This from Now Public on May 19, 2008, which I missed at the time, but which contains some excellent points (some excerpted below):

1. What motivated you to run for Governor of North Carolina?

I have been a political scientist for nearly 25 years. I have testified before the U.S. Senate on campaign finance law, I have written books, and many articles about campaigns. But I have never seen a campaign from the inside. Then, once I started the campaign, I became very involved in the ballot access movement here. That is the most important issue, I think. But there are other issues I care about, including ending corporate welfare and ending capital punishment in our state....

4. What can the Libertarian Party offer North Carolina that the Republicans and Democrats are unable or unwilling to offer?

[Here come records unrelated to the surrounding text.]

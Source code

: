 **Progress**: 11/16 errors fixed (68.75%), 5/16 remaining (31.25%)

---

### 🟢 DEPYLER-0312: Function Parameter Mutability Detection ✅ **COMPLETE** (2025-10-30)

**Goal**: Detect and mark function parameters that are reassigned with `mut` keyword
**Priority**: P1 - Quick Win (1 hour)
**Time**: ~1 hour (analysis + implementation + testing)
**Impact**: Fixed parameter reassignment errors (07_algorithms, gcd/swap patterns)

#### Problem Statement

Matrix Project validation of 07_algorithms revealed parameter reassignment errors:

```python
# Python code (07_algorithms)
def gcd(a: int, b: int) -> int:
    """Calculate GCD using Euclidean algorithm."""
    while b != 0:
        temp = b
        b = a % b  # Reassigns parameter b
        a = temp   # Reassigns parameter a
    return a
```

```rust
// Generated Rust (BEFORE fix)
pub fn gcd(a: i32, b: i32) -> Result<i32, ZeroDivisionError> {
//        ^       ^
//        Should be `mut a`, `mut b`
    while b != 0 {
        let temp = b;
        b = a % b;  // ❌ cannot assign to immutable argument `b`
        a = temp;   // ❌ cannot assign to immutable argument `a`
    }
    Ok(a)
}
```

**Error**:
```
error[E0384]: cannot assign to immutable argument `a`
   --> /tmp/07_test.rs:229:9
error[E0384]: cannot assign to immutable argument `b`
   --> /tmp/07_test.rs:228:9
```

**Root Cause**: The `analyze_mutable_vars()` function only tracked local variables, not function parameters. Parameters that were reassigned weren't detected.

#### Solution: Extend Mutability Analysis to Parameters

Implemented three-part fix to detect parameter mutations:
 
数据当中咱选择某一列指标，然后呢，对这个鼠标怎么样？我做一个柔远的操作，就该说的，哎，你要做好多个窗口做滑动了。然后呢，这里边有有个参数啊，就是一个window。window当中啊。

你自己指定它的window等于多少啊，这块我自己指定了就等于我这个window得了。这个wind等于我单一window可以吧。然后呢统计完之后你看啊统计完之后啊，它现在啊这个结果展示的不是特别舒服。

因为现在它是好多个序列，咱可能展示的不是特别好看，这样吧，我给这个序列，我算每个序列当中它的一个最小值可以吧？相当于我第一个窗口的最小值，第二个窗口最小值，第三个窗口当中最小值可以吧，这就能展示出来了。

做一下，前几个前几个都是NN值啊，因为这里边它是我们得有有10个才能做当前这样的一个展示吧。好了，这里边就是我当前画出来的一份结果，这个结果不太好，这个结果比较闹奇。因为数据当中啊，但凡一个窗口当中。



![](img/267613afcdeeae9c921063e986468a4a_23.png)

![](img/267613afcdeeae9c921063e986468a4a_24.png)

There is no real difference between the state-sponsored parties. Both depend on the state for their existence, using public financing and the public purse to pay off their supporters. Both the Democrats and Republicans run on slightly different versions of the same platform: "Vote for me, and I'll give you other peoples' money!" I would cut spending on make-work pork-barrel projects all over the state, increase the restrictive ceiling on charter schools, commute death sentences to life imprisonement without parole, and stop municipal aggression. North Carolina is one of only seven states that allows involuntary annexation by cities, and that has to be stopped. Cities should not be able to annex country folk against their will....

7. What made you decide to become a Libertarian?

I was registered Republican for a long time. But the Republicans never followed through on their promise to change big government. In fact, the Republicans in Congress, and the Republican President George Bush, have dramatically expanded government in nearly every way. I have always thought of myself as a "small l" libertarian. But the war in Iraq, and the huge spending increases on pork-barrel projects by the Republican Congress, made me change my mind in 2003. I became a Libertarian after the war started, and the Republicans continued spending like drunken sailors on shore leave.